### THE DATA

--

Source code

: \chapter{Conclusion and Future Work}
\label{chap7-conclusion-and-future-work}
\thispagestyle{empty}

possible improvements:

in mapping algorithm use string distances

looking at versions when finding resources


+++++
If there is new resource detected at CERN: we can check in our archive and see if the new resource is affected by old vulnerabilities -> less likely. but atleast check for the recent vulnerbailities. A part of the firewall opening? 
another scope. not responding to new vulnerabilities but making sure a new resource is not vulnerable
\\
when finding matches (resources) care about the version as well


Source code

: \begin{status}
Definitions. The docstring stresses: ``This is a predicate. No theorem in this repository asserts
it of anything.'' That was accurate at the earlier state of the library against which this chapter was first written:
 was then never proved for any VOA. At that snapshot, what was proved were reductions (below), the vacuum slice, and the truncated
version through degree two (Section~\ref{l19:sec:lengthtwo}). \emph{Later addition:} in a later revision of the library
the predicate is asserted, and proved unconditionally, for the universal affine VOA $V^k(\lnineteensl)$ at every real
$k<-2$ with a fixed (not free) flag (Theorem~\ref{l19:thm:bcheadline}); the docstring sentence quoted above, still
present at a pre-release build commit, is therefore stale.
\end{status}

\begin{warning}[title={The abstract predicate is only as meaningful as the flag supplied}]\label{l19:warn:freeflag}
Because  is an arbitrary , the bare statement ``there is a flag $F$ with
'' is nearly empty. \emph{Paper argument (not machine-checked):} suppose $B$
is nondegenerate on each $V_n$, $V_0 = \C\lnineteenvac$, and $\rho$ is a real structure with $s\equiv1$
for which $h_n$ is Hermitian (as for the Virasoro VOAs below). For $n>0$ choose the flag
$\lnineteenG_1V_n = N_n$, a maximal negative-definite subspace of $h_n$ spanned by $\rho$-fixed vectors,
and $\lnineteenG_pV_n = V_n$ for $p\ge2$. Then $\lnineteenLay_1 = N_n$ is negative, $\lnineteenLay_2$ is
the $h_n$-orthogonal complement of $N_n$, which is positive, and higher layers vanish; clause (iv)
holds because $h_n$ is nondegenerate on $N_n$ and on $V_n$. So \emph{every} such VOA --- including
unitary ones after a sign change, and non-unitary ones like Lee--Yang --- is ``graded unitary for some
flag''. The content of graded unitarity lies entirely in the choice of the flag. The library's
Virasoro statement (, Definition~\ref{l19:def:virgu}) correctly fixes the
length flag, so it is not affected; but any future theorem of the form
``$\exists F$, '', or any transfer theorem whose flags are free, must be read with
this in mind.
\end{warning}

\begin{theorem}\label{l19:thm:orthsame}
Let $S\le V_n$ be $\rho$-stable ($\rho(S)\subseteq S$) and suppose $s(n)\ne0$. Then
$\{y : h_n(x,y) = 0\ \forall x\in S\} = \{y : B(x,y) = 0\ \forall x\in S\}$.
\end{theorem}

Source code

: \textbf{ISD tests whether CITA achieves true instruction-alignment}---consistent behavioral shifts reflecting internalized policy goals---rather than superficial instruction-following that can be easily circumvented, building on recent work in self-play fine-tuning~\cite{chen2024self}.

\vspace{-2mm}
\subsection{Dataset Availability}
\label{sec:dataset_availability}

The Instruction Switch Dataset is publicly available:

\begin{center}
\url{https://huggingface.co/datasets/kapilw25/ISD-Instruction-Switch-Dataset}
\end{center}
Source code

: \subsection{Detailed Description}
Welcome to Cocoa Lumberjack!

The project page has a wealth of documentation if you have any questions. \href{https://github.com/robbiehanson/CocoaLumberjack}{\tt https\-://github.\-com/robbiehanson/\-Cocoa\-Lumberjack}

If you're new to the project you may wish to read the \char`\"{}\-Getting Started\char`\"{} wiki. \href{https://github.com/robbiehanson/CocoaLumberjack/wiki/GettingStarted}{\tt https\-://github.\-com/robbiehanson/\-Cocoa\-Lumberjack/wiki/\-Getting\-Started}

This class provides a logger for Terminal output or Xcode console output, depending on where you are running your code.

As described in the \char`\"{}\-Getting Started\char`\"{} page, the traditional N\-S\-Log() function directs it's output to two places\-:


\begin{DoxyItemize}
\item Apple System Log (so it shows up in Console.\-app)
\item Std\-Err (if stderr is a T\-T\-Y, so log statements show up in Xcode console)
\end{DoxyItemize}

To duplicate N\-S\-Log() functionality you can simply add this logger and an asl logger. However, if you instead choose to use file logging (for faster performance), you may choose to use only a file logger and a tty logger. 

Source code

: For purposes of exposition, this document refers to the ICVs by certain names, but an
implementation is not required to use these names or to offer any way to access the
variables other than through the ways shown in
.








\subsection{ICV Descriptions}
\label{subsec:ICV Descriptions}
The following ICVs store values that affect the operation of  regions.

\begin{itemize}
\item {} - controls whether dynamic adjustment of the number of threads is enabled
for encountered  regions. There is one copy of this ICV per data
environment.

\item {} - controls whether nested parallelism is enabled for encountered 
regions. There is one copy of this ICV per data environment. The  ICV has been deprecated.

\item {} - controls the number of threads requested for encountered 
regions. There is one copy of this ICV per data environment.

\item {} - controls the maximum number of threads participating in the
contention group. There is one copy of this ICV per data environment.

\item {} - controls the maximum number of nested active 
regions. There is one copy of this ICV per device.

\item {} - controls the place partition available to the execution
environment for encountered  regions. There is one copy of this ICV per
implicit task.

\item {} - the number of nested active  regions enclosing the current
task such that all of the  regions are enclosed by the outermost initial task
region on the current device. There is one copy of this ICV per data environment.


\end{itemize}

--

Return every record exactly as it was given.

### RESPONSE BOX
Source code

: \chapter{Conclusion and Future Work}
\label{chap7-conclusion-and-future-work}
\thispagestyle{empty}

possible improvements:

in mapping algorithm use string distances

looking at versions when finding resources


+++++
If there is new resource detected at CERN: we can check in our archive and see if the new resource is affected by old vulnerabilities -> less likely. but atleast check for the recent vulnerbailities. A part of the firewall opening? 
another scope. not responding to new vulnerabilities but making sure a new resource is not vulnerable
\\
when finding matches (resources) care about the version as well


Source code

: \begin{status}
Definitions. The docstring stresses: ``This is a predicate. No theorem in this repository asserts
it of anything.'' That was accurate at the earlier state of the library against which this chapter was first written:
 was then never proved for any VOA. At that snapshot, what was proved were reductions (below), the vacuum slice, and the truncated
version through degree two (Section~\ref{l19:sec:lengthtwo}). \emph{Later addition:} in a later revision of the library
the predicate is asserted, and proved unconditionally, for the universal affine VOA $V^k(\lnineteensl)$ at every real
$k<-2$ with a fixed (not free) flag (Theorem~\ref{l19:thm:bcheadline}); the docstring sentence quoted above, still
present at a pre-release build commit, is therefore stale.
\end{status}

\begin{warning}[title={The abstract predicate is only as meaningful as the flag supplied}]\label{l19:warn:freeflag}
Because  is an arbitrary , the bare statement ``there is a flag $F$ with
'' is nearly empty. \emph{Paper argument (not machine-checked):} suppose $B$
is nondegenerate on each $V_n$, $V_0 = \C\lnineteenvac$, and $\rho$ is a real structure with $s\equiv1$
for which $h_n$ is Hermitian (as for the Virasoro VOAs below). For $n>0$ choose the flag
$\lnineteenG_1V_n = N_n$, a maximal negative-definite subspace of $h_n$ spanned by $\rho$-fixed vectors,
and $\lnineteenG_pV_n = V_n$ for $p\ge2$. Then $\lnineteenLay_1 = N_n$ is negative, $\lnineteenLay_2$ is
the $h_n$-orthogonal complement of $N_n$, which is positive, and higher layers vanish; clause (iv)
holds because $h_n$ is nondegenerate on $N_n$ and on $V_n$. So \emph{every} such VOA --- including
unitary ones after a sign change, and non-unitary ones like Lee--Yang --- is ``graded unitary for some
flag''. The content of graded unitarity lies entirely in the choice of the flag. The library's
Virasoro statement (, Definition~\ref{l19:def:virgu}) correctly fixes the
length flag, so it is not affected; but any future theorem of the form
``$\exists F$, '', or any transfer theorem whose flags are free, must be read with
this in mind.
\end{warning}

\begin{theorem}\label{l19:thm:orthsame}
Let $S\le V_n$ be $\rho$-stable ($\rho(S)\subseteq S$) and suppose $s(n)\ne0$. Then
$\{y : h_n(x,y) = 0\ \forall x\in S\} = \{y : B(x,y) = 0\ \forall x\in S\}$.
\end{theorem}

Source code

: \textbf{ISD tests whether CITA achieves true instruction-alignment}---consistent behavioral shifts reflecting internalized policy goals---rather than superficial instruction-following that can be easily circumvented, building on recent work in self-play fine-tuning~\cite{chen2024self}.

\vspace{-2mm}
\subsection{Dataset Availability}
\label{sec:dataset_availability}

The Instruction Switch Dataset is publicly available:

\begin{center}
\url{https://huggingface.co/datasets/kapilw25/ISD-Instruction-Switch-Dataset}
\end{center}
Source code

: \subsection{Detailed Description}
Welcome to Cocoa Lumberjack!

The project page has a wealth of documentation if you have any questions. \href{https://github.com/robbiehanson/CocoaLumberjack}{\tt https\-://github.\-com/robbiehanson/\-Cocoa\-Lumberjack}

If you're new to the project you may wish to read the \char`\"{}\-Getting Started\char`\"{} wiki. \href{https://github.com/robbiehanson/CocoaLumberjack/wiki/GettingStarted}{\tt https\-://github.\-com/robbiehanson/\-Cocoa\-Lumberjack/wiki/\-Getting\-Started}

This class provides a logger for Terminal output or Xcode console output, depending on where you are running your code.

As described in the \char`\"{}\-Getting Started\char`\"{} page, the traditional N\-S\-Log() function directs it's output to two places\-:


\begin{DoxyItemize}
\item Apple System Log (so it shows up in Console.\-app)
\item Std\-Err (if stderr is a T\-T\-Y, so log statements show up in Xcode console)
\end{DoxyItemize}

To duplicate N\-S\-Log() functionality you can simply add this logger and an asl logger. However, if you instead choose to use file logging (for faster performance), you may choose to use only a file logger and a tty logger. 

Source code

: For purposes of exposition, this document refers to the ICVs by certain names, but an
implementation is not required to use these names or to offer any way to access the
variables other than through the ways shown in
.








\subsection{ICV Descriptions}
\label{subsec:ICV Descriptions}
The following ICVs store values that affect the operation of  regions.

\begin{itemize}
\item {} - controls whether dynamic adjustment of the number of threads is enabled
for encountered  regions. There is one copy of this ICV per data
environment.

\item {} - controls whether nested parallelism is enabled for encountered 
regions. There is one copy of this ICV per data environment. The  ICV has been deprecated.

\item {} - controls the number of threads requested for encountered 
regions. There is one copy of this ICV per data environment.

\item {} - controls the maximum number of threads participating in the
contention group. There is one copy of this ICV per data environment.

\item {} - controls the maximum number of nested active 
regions. There is one copy of this ICV per device.

\item {} - controls the place partition available to the execution
environment for encountered  regions. There is one copy of this ICV per
implicit task.

\item {} - the number of nested active  regions enclosing the current
task such that all of the  regions are enclosed by the outermost initial task
region on the current device. There is one copy of this ICV per data environment.


\end{itemize}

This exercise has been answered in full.